### About this exercise
Exactly how many lines of the data below include the string "Shake"? State the number and nothing more.

### Data to examine
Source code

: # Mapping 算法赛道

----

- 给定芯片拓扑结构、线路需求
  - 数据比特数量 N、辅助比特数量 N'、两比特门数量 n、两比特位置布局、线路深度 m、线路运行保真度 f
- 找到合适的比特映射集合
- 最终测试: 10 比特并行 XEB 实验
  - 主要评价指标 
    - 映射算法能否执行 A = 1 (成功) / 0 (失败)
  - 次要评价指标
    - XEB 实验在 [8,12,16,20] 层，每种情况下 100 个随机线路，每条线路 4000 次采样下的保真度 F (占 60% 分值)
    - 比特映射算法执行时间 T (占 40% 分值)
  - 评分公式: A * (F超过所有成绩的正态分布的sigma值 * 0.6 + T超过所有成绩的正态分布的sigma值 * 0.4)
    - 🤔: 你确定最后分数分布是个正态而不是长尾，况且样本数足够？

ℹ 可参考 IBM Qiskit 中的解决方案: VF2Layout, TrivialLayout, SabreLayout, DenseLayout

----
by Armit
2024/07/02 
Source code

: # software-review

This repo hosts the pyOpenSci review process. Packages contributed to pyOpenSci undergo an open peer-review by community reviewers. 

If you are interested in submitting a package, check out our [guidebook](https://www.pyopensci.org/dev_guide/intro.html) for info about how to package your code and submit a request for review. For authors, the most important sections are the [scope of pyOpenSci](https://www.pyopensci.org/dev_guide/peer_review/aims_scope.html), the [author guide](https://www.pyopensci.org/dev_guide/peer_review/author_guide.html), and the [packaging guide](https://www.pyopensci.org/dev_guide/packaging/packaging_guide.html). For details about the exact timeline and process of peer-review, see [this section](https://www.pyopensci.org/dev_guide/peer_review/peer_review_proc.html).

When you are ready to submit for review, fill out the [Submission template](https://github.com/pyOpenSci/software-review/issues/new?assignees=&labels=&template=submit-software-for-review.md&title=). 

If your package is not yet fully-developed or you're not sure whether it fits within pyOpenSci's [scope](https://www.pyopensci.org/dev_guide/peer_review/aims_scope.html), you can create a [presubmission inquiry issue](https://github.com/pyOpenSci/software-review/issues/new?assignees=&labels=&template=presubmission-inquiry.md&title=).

==

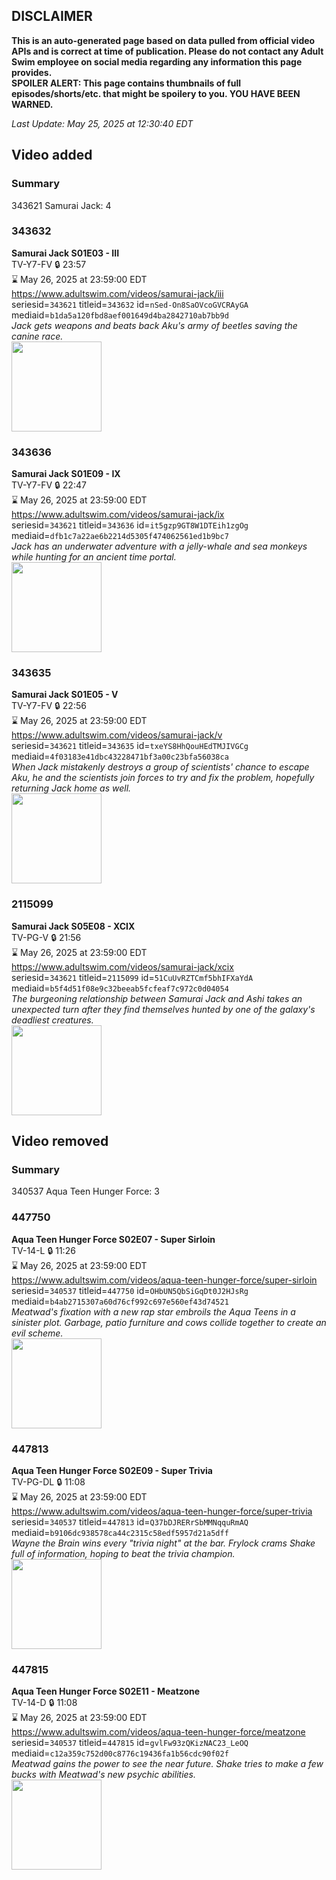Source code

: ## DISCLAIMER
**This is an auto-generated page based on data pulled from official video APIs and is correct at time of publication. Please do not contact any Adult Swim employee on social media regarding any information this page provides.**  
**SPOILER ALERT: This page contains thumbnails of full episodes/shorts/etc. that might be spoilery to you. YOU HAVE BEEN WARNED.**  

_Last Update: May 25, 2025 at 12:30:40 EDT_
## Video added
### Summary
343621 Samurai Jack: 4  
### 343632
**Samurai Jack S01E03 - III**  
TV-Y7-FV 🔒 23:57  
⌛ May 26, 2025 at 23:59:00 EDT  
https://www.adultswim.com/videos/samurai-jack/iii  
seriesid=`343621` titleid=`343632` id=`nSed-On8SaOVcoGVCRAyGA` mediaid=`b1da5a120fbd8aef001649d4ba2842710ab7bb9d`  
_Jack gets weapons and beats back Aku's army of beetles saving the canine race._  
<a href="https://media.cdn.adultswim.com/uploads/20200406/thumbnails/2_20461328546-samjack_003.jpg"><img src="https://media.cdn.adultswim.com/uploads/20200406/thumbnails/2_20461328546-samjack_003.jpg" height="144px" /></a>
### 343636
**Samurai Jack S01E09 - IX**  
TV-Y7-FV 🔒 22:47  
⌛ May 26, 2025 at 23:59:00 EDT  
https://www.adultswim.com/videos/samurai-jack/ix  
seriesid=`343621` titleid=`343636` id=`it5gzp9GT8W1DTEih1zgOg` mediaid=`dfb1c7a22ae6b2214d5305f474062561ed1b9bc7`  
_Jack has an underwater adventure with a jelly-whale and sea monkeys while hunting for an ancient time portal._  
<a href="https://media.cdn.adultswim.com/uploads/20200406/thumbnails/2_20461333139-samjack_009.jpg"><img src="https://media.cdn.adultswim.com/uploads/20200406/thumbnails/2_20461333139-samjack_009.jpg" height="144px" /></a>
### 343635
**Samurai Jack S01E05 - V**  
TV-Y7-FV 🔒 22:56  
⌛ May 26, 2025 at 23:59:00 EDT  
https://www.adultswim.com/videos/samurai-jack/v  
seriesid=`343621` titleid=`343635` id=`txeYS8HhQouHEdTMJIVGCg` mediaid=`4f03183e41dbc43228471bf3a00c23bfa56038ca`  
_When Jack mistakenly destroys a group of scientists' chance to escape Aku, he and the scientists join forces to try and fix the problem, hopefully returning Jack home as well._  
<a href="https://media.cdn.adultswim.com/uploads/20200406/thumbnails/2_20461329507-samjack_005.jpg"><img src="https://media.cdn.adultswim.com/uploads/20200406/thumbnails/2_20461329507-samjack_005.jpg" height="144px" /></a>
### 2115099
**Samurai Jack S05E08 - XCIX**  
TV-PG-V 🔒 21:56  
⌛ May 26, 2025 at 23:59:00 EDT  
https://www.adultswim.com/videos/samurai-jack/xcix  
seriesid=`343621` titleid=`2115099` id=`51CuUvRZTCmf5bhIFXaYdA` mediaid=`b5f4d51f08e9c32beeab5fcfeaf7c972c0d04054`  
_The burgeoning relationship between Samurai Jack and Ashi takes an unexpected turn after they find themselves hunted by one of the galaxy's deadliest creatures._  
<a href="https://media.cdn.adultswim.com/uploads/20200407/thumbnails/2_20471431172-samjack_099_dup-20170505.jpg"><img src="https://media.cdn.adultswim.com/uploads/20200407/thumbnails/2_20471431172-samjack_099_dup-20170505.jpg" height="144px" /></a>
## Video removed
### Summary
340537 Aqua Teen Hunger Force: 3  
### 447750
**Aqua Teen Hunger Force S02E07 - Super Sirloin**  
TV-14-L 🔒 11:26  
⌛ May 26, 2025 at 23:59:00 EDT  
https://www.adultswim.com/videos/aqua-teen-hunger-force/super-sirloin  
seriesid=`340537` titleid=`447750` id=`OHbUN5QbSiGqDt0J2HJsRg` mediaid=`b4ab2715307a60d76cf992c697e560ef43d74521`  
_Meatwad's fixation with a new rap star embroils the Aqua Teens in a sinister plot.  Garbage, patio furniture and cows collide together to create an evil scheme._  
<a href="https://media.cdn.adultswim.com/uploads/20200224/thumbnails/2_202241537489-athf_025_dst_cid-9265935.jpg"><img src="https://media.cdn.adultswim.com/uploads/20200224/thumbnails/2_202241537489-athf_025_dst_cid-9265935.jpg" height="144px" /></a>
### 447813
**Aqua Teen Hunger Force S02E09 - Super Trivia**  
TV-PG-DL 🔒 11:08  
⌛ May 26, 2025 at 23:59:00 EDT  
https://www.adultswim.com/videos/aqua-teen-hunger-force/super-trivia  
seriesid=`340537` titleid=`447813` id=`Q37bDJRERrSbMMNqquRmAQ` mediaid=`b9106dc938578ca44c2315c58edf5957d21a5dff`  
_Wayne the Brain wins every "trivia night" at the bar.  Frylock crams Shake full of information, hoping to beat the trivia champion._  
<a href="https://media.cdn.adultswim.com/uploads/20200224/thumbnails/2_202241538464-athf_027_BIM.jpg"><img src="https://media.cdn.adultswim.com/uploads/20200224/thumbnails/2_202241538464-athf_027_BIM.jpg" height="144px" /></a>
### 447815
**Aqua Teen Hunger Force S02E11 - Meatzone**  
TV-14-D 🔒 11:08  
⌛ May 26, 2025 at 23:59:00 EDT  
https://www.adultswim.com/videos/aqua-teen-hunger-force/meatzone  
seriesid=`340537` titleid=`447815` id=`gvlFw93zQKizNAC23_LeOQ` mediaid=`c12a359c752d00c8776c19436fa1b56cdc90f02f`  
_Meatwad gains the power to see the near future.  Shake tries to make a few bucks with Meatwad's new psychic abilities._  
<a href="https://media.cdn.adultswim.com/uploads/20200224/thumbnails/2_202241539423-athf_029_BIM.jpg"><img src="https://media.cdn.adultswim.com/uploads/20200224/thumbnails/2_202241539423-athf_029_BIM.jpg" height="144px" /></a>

### Answer area
2